◆ **RECORDS FOR PROCESSING**
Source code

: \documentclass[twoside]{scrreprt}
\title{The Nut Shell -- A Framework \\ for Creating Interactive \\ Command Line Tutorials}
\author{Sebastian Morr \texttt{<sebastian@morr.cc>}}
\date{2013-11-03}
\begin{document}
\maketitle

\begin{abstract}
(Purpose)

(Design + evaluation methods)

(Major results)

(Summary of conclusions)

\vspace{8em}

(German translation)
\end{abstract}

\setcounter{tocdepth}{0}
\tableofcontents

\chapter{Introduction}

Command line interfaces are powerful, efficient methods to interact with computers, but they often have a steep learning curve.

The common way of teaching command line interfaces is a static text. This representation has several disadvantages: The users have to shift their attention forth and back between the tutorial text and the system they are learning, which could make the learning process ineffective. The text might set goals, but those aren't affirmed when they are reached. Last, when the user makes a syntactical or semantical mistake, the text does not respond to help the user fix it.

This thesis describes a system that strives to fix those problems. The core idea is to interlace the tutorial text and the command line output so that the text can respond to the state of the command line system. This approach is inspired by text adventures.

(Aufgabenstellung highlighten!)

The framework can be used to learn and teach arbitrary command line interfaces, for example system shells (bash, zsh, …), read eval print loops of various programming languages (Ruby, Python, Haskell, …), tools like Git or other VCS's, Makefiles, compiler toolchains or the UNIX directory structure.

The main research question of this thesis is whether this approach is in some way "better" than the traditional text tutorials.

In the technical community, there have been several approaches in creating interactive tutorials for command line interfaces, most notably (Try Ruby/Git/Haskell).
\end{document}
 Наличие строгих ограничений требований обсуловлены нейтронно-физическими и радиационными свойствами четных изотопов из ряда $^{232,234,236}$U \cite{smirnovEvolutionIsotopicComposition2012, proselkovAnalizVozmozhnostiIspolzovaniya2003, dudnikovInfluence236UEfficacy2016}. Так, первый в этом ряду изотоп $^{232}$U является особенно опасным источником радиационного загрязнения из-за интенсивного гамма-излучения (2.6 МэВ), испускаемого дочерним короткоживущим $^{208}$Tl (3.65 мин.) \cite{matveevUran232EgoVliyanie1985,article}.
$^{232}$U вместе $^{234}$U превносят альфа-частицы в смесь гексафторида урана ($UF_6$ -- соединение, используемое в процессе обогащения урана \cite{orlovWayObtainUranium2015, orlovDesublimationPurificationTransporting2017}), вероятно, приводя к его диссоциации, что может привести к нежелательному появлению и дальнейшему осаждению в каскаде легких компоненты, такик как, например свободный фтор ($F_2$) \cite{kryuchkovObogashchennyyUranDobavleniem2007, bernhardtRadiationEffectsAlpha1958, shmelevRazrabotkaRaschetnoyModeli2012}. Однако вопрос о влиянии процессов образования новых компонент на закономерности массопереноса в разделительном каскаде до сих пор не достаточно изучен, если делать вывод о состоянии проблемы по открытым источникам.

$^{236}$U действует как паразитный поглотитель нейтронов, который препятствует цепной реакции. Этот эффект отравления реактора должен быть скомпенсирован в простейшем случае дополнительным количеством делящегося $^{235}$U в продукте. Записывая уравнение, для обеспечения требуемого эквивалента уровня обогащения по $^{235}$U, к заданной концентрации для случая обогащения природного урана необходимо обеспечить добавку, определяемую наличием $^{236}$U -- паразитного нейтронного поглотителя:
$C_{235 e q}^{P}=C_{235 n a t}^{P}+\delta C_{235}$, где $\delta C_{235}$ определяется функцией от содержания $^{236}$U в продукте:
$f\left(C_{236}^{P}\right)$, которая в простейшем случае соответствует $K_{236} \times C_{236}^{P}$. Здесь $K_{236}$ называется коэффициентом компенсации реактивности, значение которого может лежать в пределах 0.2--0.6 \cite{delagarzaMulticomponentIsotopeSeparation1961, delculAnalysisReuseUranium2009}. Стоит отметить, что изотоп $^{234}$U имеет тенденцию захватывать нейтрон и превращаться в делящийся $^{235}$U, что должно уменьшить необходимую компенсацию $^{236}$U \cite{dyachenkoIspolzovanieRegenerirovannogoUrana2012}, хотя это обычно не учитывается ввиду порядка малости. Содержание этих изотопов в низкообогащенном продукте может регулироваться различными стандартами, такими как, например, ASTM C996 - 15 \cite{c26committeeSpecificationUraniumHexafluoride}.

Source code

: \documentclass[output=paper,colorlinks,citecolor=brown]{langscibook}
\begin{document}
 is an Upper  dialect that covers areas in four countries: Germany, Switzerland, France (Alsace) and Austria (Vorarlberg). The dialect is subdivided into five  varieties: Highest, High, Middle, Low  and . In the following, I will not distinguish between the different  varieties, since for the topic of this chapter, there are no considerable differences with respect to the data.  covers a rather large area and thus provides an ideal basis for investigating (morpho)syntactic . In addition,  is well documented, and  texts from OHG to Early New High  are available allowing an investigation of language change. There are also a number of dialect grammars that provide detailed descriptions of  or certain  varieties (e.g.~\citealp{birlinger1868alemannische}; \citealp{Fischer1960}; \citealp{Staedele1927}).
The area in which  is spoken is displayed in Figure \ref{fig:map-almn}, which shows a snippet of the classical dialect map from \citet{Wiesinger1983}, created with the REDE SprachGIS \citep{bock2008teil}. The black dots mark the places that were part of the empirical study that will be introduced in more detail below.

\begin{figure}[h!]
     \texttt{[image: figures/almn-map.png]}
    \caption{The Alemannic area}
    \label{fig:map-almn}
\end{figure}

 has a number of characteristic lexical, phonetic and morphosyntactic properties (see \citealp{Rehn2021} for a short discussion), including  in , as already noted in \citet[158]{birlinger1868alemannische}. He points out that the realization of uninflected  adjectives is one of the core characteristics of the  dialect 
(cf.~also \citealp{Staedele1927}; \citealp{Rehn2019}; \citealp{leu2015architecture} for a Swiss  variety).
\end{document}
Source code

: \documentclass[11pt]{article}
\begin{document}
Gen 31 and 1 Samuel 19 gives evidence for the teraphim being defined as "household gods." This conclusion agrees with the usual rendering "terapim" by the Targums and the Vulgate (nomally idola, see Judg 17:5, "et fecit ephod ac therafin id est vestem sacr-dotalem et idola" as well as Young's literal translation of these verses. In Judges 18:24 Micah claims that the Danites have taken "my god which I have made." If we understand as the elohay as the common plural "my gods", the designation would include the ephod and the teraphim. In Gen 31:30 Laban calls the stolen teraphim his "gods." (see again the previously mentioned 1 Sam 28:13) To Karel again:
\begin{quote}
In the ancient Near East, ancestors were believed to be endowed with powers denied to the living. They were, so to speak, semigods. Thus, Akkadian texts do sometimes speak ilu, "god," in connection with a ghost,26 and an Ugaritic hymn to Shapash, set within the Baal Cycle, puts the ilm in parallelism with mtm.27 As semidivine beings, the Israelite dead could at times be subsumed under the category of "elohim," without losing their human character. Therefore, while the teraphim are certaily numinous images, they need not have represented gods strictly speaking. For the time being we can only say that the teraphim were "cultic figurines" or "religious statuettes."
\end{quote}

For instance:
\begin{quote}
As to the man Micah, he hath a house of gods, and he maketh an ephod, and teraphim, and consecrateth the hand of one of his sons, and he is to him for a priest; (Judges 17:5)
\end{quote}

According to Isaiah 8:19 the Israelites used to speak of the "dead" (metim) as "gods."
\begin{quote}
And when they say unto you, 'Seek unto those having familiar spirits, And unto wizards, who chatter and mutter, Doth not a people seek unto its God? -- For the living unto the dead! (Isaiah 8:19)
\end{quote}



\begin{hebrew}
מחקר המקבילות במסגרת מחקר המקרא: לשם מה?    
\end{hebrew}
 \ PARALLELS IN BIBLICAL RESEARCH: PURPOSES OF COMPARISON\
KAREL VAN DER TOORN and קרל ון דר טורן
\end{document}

◆ **WORK INSTRUCTION**
Repeat every line of the data verbatim.

◆ **EXERCISE ANSWER**
Source code

: \documentclass[twoside]{scrreprt}
\title{The Nut Shell -- A Framework \\ for Creating Interactive \\ Command Line Tutorials}
\author{Sebastian Morr \texttt{<sebastian@morr.cc>}}
\date{2013-11-03}
\begin{document}
\maketitle

\begin{abstract}
(Purpose)

(Design + evaluation methods)

(Major results)

(Summary of conclusions)

\vspace{8em}

(German translation)
\end{abstract}

\setcounter{tocdepth}{0}
\tableofcontents

\chapter{Introduction}

Command line interfaces are powerful, efficient methods to interact with computers, but they often have a steep learning curve.

The common way of teaching command line interfaces is a static text. This representation has several disadvantages: The users have to shift their attention forth and back between the tutorial text and the system they are learning, which could make the learning process ineffective. The text might set goals, but those aren't affirmed when they are reached. Last, when the user makes a syntactical or semantical mistake, the text does not respond to help the user fix it.

This thesis describes a system that strives to fix those problems. The core idea is to interlace the tutorial text and the command line output so that the text can respond to the state of the command line system. This approach is inspired by text adventures.

(Aufgabenstellung highlighten!)

The framework can be used to learn and teach arbitrary command line interfaces, for example system shells (bash, zsh, …), read eval print loops of various programming languages (Ruby, Python, Haskell, …), tools like Git or other VCS's, Makefiles, compiler toolchains or the UNIX directory structure.

The main research question of this thesis is whether this approach is in some way "better" than the traditional text tutorials.

In the technical community, there have been several approaches in creating interactive tutorials for command line interfaces, most notably (Try Ruby/Git/Haskell).
\end{document}
 Наличие строгих ограничений требований обсуловлены нейтронно-физическими и радиационными свойствами четных изотопов из ряда $^{232,234,236}$U \cite{smirnovEvolutionIsotopicComposition2012, proselkovAnalizVozmozhnostiIspolzovaniya2003, dudnikovInfluence236UEfficacy2016}. Так, первый в этом ряду изотоп $^{232}$U является особенно опасным источником радиационного загрязнения из-за интенсивного гамма-излучения (2.6 МэВ), испускаемого дочерним короткоживущим $^{208}$Tl (3.65 мин.) \cite{matveevUran232EgoVliyanie1985,article}.
$^{232}$U вместе $^{234}$U превносят альфа-частицы в смесь гексафторида урана ($UF_6$ -- соединение, используемое в процессе обогащения урана \cite{orlovWayObtainUranium2015, orlovDesublimationPurificationTransporting2017}), вероятно, приводя к его диссоциации, что может привести к нежелательному появлению и дальнейшему осаждению в каскаде легких компоненты, такик как, например свободный фтор ($F_2$) \cite{kryuchkovObogashchennyyUranDobavleniem2007, bernhardtRadiationEffectsAlpha1958, shmelevRazrabotkaRaschetnoyModeli2012}. Однако вопрос о влиянии процессов образования новых компонент на закономерности массопереноса в разделительном каскаде до сих пор не достаточно изучен, если делать вывод о состоянии проблемы по открытым источникам.

$^{236}$U действует как паразитный поглотитель нейтронов, который препятствует цепной реакции. Этот эффект отравления реактора должен быть скомпенсирован в простейшем случае дополнительным количеством делящегося $^{235}$U в продукте. Записывая уравнение, для обеспечения требуемого эквивалента уровня обогащения по $^{235}$U, к заданной концентрации для случая обогащения природного урана необходимо обеспечить добавку, определяемую наличием $^{236}$U -- паразитного нейтронного поглотителя:
$C_{235 e q}^{P}=C_{235 n a t}^{P}+\delta C_{235}$, где $\delta C_{235}$ определяется функцией от содержания $^{236}$U в продукте:
$f\left(C_{236}^{P}\right)$, которая в простейшем случае соответствует $K_{236} \times C_{236}^{P}$. Здесь $K_{236}$ называется коэффициентом компенсации реактивности, значение которого может лежать в пределах 0.2--0.6 \cite{delagarzaMulticomponentIsotopeSeparation1961, delculAnalysisReuseUranium2009}. Стоит отметить, что изотоп $^{234}$U имеет тенденцию захватывать нейтрон и превращаться в делящийся $^{235}$U, что должно уменьшить необходимую компенсацию $^{236}$U \cite{dyachenkoIspolzovanieRegenerirovannogoUrana2012}, хотя это обычно не учитывается ввиду порядка малости. Содержание этих изотопов в низкообогащенном продукте может регулироваться различными стандартами, такими как, например, ASTM C996 - 15 \cite{c26committeeSpecificationUraniumHexafluoride}.

Source code

: \documentclass[output=paper,colorlinks,citecolor=brown]{langscibook}
\begin{document}
 is an Upper  dialect that covers areas in four countries: Germany, Switzerland, France (Alsace) and Austria (Vorarlberg). The dialect is subdivided into five  varieties: Highest, High, Middle, Low  and . In the following, I will not distinguish between the different  varieties, since for the topic of this chapter, there are no considerable differences with respect to the data.  covers a rather large area and thus provides an ideal basis for investigating (morpho)syntactic . In addition,  is well documented, and  texts from OHG to Early New High  are available allowing an investigation of language change. There are also a number of dialect grammars that provide detailed descriptions of  or certain  varieties (e.g.~\citealp{birlinger1868alemannische}; \citealp{Fischer1960}; \citealp{Staedele1927}).
The area in which  is spoken is displayed in Figure \ref{fig:map-almn}, which shows a snippet of the classical dialect map from \citet{Wiesinger1983}, created with the REDE SprachGIS \citep{bock2008teil}. The black dots mark the places that were part of the empirical study that will be introduced in more detail below.

\begin{figure}[h!]
     \texttt{[image: figures/almn-map.png]}
    \caption{The Alemannic area}
    \label{fig:map-almn}
\end{figure}

 has a number of characteristic lexical, phonetic and morphosyntactic properties (see \citealp{Rehn2021} for a short discussion), including  in , as already noted in \citet[158]{birlinger1868alemannische}. He points out that the realization of uninflected  adjectives is one of the core characteristics of the  dialect 
(cf.~also \citealp{Staedele1927}; \citealp{Rehn2019}; \citealp{leu2015architecture} for a Swiss  variety).
\end{document}
Source code

: \documentclass[11pt]{article}
\begin{document}
Gen 31 and 1 Samuel 19 gives evidence for the teraphim being defined as "household gods." This conclusion agrees with the usual rendering "terapim" by the Targums and the Vulgate (nomally idola, see Judg 17:5, "et fecit ephod ac therafin id est vestem sacr-dotalem et idola" as well as Young's literal translation of these verses. In Judges 18:24 Micah claims that the Danites have taken "my god which I have made." If we understand as the elohay as the common plural "my gods", the designation would include the ephod and the teraphim. In Gen 31:30 Laban calls the stolen teraphim his "gods." (see again the previously mentioned 1 Sam 28:13) To Karel again:
\begin{quote}
In the ancient Near East, ancestors were believed to be endowed with powers denied to the living. They were, so to speak, semigods. Thus, Akkadian texts do sometimes speak ilu, "god," in connection with a ghost,26 and an Ugaritic hymn to Shapash, set within the Baal Cycle, puts the ilm in parallelism with mtm.27 As semidivine beings, the Israelite dead could at times be subsumed under the category of "elohim," without losing their human character. Therefore, while the teraphim are certaily numinous images, they need not have represented gods strictly speaking. For the time being we can only say that the teraphim were "cultic figurines" or "religious statuettes."
\end{quote}

For instance:
\begin{quote}
As to the man Micah, he hath a house of gods, and he maketh an ephod, and teraphim, and consecrateth the hand of one of his sons, and he is to him for a priest; (Judges 17:5)
\end{quote}

According to Isaiah 8:19 the Israelites used to speak of the "dead" (metim) as "gods."
\begin{quote}
And when they say unto you, 'Seek unto those having familiar spirits, And unto wizards, who chatter and mutter, Doth not a people seek unto its God? -- For the living unto the dead! (Isaiah 8:19)
\end{quote}



\begin{hebrew}
מחקר המקבילות במסגרת מחקר המקרא: לשם מה?    
\end{hebrew}
 \ PARALLELS IN BIBLICAL RESEARCH: PURPOSES OF COMPARISON\
KAREL VAN DER TOORN and קרל ון דר טורן
\end{document}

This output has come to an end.